My experience is that I built a binary that had to run perfectly on 30,000+ servers across 7 data centers. It was full of concurrency. Without a litany of automated tests, there is no way that I would have trusted this to work... and it worked perfectly. The entire deployment cycle was fully automated. If it passed CI, I knew that it would work.

It wasn't easy, it took a lot of effort to build that level of testing. But it was also totally bug free in production, even over years of use and development.


You asserted that bugs are hard if you write unit tests. The parent stated that some issues only occur under production load and a unit test will not catch it. Nowhere was it implied that unit tests are useless.

Perhaps a less defensive posture might invite more discussion.


> The parent stated that some issues only occur under production load and a unit test will not catch it.

I can't think of a single production problem that can't be replicated with a unit test. If you're seeing a problem in production, you need to fix it. How do you fix it? You write a test that replicates the problem and then fix the code, which fixes the test.


> If you write comprehensive unit tests, it is not easy to have bugs in golang.

First you claimed before that unit tests will catch your subtle concurrency bugs before they happen, and that's just not often the case. They are subtle, might involve many systems and weird edge cases and often don't get caught BEFORE they happen. Of course anyone can write a test to replicate the problem after seeing it in production and spending hours/days debugging it.

More importantly, "Write comprehensive tests" is technically a strategy to avoid any bug ever. You can tell C programmers not to segfault by writing comprehensive tests but that doesn't negate the point that the language makes it easy to write segfaults. "Write more tests" is not a rebuttal to saying C makes some classes of errors easy to write. Writing comprehensive tests often takes a lot of time, is often not prioritized by companies, and is especially hard with distributed systems, concurrency, mocks and complex applications. If we just said "git gud noob" in the face of error prone and difficult abstractions, we might as well all be using assembly.


Why are you comparing golang to C?


Your replies here have been less than useless. I clicked on your profile and saw you were "founder and CEO" of some company.

I guarantee you I won't be using your product. Just something to consider.


Thank you for sharing your perspective. I genuinely appreciate honest feedback. My goal is always to add value to discussions, but it seems I’ve fallen short in this instance. If there’s a specific way I could clarify or improve my comments, I’d be grateful to hear it.

Regarding my company, I respect your decision, but I hope that if our paths cross again, I might have the opportunity to change your mind through actions that demonstrate the value we provide to our customers.


value := int16((any(0xcafe)).(int))


Then you have not worked on complicated systems.


Why would anyone even say this to someone? Totally rude.


Reading through the thread, I can tell you have depth of experience.

Perhaps bringing it down a notch could help you connect with others’ perspectives as well.

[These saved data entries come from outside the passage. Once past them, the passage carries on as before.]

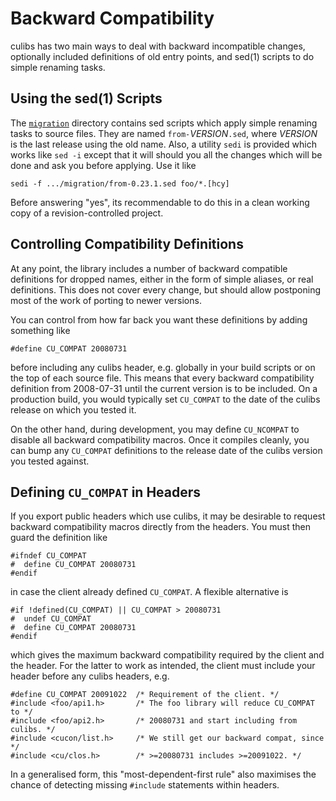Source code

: Backward Compatibility
======================

culibs has two main ways to deal with backward incompatible changes,
optionally included definitions of old entry points, and sed(1) scripts to
do simple renaming tasks.


Using the sed(1) Scripts
------------------------

The [`migration`][1] directory contains sed scripts which apply simple
renaming tasks to source files.  They are named `from-`_VERSION_`.sed`,
where _VERSION_ is the last release using the old name.  Also, a utility
`sedi` is provided which works like `sed -i` except that it will should you
all the changes which will be done and ask you before applying.  Use it like

    sedi -f .../migration/from-0.23.1.sed foo/*.[hcy]

Before answering "yes", its recommendable to do this in a clean working copy
of a revision-controlled project.


Controlling Compatibility Definitions
-------------------------------------

At any point, the library includes a number of backward compatible
definitions for dropped names, either in the form of simple aliases, or real
definitions.  This does not cover every change, but should allow postponing
most of the work of porting to newer versions.

You can control from how far back you want these definitions by adding
something like

    #define CU_COMPAT 20080731

before including any culibs header, e.g. globally in your build scripts or
on the top of each source file.  This means that every backward
compatibility definition from 2008-07-31 until the current version is to be
included.  On a production build, you would typically set `CU_COMPAT` to the
date of the culibs release on which you tested it.

On the other hand, during development, you may define `CU_NCOMPAT` to
disable all backward compatibility macros.  Once it compiles cleanly, you
can bump any `CU_COMPAT` definitions to the release date of the culibs
version you tested against.


Defining `CU_COMPAT` in Headers
-------------------------------

If you export public headers which use culibs, it may be desirable to
request backward compatibility macros directly from the headers.  You must
then guard the definition like

    #ifndef CU_COMPAT
    #  define CU_COMPAT 20080731
    #endif

in case the client already defined `CU_COMPAT`.  A flexible alternative is

    #if !defined(CU_COMPAT) || CU_COMPAT > 20080731
    #  undef CU_COMPAT
    #  define CU_COMPAT 20080731
    #endif

which gives the maximum backward compatibility required by the client and
the header.  For the latter to work as intended, the client must include
your header before any culibs headers, e.g.

    #define CU_COMPAT 20091022  /* Requirement of the client. */
    #include <foo/api1.h>       /* The foo library will reduce CU_COMPAT to */
    #include <foo/api2.h>       /* 20080731 and start including from culibs. */
    #include <cucon/list.h>     /* We still get our backward compat, since */
    #include <cu/clos.h>        /* >=20080731 includes >=20091022. */

In a generalised form, this "most-dependent-first rule" also maximises the
chance of detecting missing `#include` statements within headers.

[1]: .
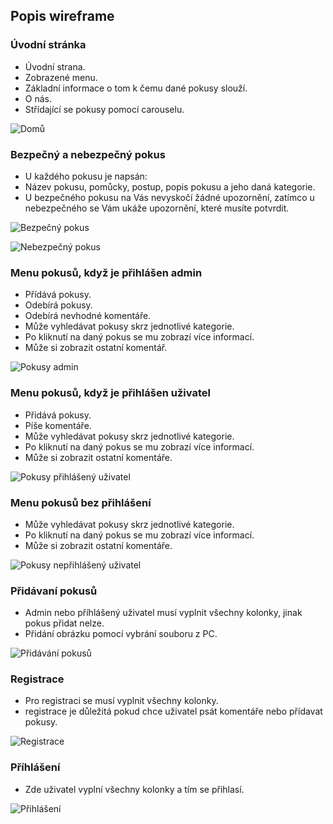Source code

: 
## Popis wireframe

### Úvodní stránka
- Úvodní strana.
- Zobrazené menu.
- Základní informace o tom k čemu dané pokusy slouží.
- O nás.
- Střídající se pokusy pomocí carouselu.

![Domů](https://user-images.githubusercontent.com/72704307/111159050-f52fb600-8598-11eb-85e1-5e457bbb1c7f.jpg)


### Bezpečný a nebezpečný pokus
- U každého pokusu je napsán:
- Název pokusu, pomůcky, postup, popis pokusu a jeho daná kategorie.
- U bezpečného pokusu na Vás nevyskočí žádné upozornění, zatímco u nebezpečného se Vám ukáže upozornění, které musíte potvrdit.

![Bezpečný pokus](https://user-images.githubusercontent.com/72704307/111159332-48096d80-8599-11eb-95c1-077b868cfbd5.jpg)

![Nebezpečný pokus](https://user-images.githubusercontent.com/72704307/111159351-4d66b800-8599-11eb-95a1-d48417b4fd02.jpg)

### Menu pokusů, když je přihlášen admin
- Přídává pokusy.
- Odebírá pokusy.
- Odebírá nevhodné komentáře.
- Může vyhledávat pokusy skrz jednotlivé kategorie.
- Po kliknutí na daný pokus se mu zobrazí více informací.
- Může si zobrazit ostatní komentář.

![Pokusy admin](https://user-images.githubusercontent.com/72704307/111160064-088f5100-859a-11eb-87e1-485d75daf44e.jpg)

### Menu pokusů, když je přihlášen uživatel
- Přidává pokusy.
- Píše komentáře.
- Může vyhledávat pokusy skrz jednotlivé kategorie.
- Po kliknutí na daný pokus se mu zobrazí více informací.
- Může si zobrazit ostatní komentáře.

![Pokusy přihlášený uživatel](https://user-images.githubusercontent.com/72704307/111161093-0974b280-859b-11eb-91c3-0e9c706080ce.jpg)

### Menu pokusů bez přihlášení
- Může vyhledávat pokusy skrz jednotlivé kategorie.
- Po kliknutí na daný pokus se mu zobrazí více informací.
- Může si zobrazit ostatní komentáře.

![Pokusy nepřihlášený uživatel](https://user-images.githubusercontent.com/72704307/111161914-e8609180-859b-11eb-894f-5e603af04041.jpg)

### Přidávaní pokusů
- Admin nebo příhlášený uživatel musí vyplnit všechny kolonky, jinak pokus přidat nelze.
- Přidání obrázku pomocí vybrání souboru z PC.

![Přidávání pokusů](https://user-images.githubusercontent.com/72704307/111162458-750b4f80-859c-11eb-92c9-9467a8838eee.jpg)

### Registrace
- Pro registraci se musí vyplnit všechny kolonky.
- registrace je důležitá pokud chce uživatel psát komentáře nebo přídavat pokusy.

![Registrace](https://user-images.githubusercontent.com/72704307/111162827-cd425180-859c-11eb-8e31-7e0f763ba3c8.jpg)

### Příhlášení
- Zde uživatel vyplní všechny kolonky a tím se přihlasí.

![Přihlášení](https://user-images.githubusercontent.com/72704307/111163823-be0fd380-859d-11eb-8f2f-d3b033a87904.jpg)














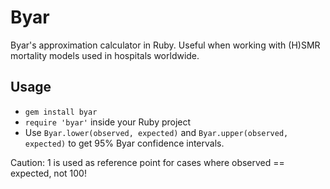 # Byar

Byar's approximation calculator in Ruby. Useful when working with (H)SMR mortality models used in hospitals worldwide.

## Usage

  * `gem install byar`
  * `require 'byar'` inside your Ruby project
  * Use `Byar.lower(observed, expected)` and `Byar.upper(observed, expected)` to get 95% Byar confidence intervals.
  
Caution: 1 is used as reference point for cases where observed == expected, not 100!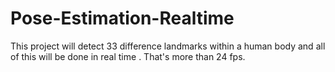 # Pose-Estimation-Realtime
This project will detect 33 difference landmarks within a human body and all of this will be done in real time . That's more than 24 fps.
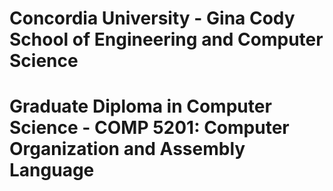# Concordia University - Gina Cody School of Engineering and Computer Science

# Graduate Diploma in Computer Science - COMP 5201: Computer Organization and Assembly Language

If people were actually sharing perspectives (like the guy above), that would be fantastic.


The original comment was about how concurrency expands / makes it easier for there to be errors in go (which avoids LOTs of other errors just with compile time / type safety stuff).

"very easy to have bugs when working with channels and the way it handles errors etc"

If you've done some programming you'll find this to be true. You have to think a LOT harder if doing concurrency, and you generally have to do a lot more tests.

Go - WITHOUT that much testing, is often surprisingly error free compared to more dynamic languages just out of the box both language side and how a lot of development happens. Python by contrast, you can have errors in dependencies, in deployment environment (even if code is fine), based on platform differences (tz data on windows), and plenty of runtime messes.

Channels are not as default safe / simple after compile as a lot of other go.

Try programming without channels in go and this may become clearer.